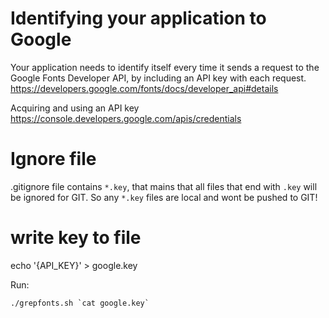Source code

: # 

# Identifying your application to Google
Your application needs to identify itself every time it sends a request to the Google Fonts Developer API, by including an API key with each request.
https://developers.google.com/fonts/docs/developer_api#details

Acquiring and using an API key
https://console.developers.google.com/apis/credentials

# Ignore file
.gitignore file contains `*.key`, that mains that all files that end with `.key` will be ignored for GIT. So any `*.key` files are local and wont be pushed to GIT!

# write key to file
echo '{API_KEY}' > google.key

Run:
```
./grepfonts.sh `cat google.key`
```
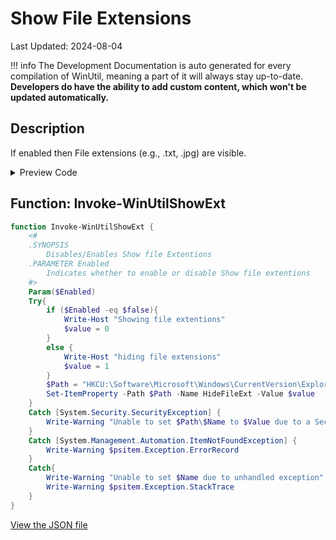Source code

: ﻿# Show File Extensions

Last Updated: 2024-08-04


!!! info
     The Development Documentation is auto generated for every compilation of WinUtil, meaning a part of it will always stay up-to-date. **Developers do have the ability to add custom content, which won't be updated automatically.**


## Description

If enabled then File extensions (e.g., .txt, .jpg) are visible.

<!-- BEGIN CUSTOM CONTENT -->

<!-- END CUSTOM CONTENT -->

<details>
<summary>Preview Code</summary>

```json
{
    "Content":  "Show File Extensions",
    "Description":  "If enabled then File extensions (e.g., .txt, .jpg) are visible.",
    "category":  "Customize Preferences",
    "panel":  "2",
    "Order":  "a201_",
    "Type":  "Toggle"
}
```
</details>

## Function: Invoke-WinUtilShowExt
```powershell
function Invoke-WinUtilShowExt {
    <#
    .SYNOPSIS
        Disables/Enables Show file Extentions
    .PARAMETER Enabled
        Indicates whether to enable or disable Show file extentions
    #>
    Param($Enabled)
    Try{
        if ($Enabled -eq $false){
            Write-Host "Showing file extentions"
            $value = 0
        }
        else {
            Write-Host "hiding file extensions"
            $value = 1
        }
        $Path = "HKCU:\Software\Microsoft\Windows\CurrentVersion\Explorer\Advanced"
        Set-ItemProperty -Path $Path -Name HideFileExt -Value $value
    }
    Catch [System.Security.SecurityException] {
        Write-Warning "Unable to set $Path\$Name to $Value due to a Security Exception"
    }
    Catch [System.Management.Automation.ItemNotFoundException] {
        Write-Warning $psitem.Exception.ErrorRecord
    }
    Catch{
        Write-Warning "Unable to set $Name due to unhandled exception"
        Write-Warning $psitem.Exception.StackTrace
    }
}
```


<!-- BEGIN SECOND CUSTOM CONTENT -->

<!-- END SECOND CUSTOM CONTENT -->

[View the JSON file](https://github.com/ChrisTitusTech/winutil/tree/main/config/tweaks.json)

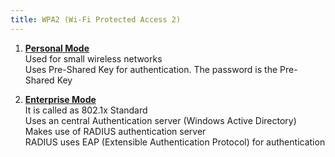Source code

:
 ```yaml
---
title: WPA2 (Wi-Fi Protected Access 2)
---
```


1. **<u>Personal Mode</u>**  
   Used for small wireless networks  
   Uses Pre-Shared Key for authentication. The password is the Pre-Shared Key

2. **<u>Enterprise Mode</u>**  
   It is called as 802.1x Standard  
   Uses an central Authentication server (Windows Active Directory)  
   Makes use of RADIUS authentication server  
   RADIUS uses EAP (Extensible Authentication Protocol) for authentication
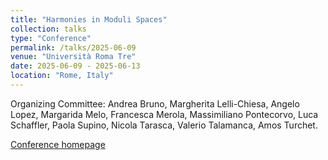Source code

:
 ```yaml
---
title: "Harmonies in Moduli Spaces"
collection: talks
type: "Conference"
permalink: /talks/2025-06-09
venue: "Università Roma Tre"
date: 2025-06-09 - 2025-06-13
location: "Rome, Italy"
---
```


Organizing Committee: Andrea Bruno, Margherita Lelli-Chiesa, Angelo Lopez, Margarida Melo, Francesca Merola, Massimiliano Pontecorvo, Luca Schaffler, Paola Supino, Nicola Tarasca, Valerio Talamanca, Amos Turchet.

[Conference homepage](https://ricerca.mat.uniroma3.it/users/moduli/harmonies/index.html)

■ ■ ■ ■ ■

▶ [Work to complete]
Find the lines in the entries above where "visible" occurs, and copy each of them.

▶ [Answer for the task]
If enabled then File extensions (e.g., .txt, .jpg) are visible.
    "Description":  "If enabled then File extensions (e.g., .txt, .jpg) are visible.",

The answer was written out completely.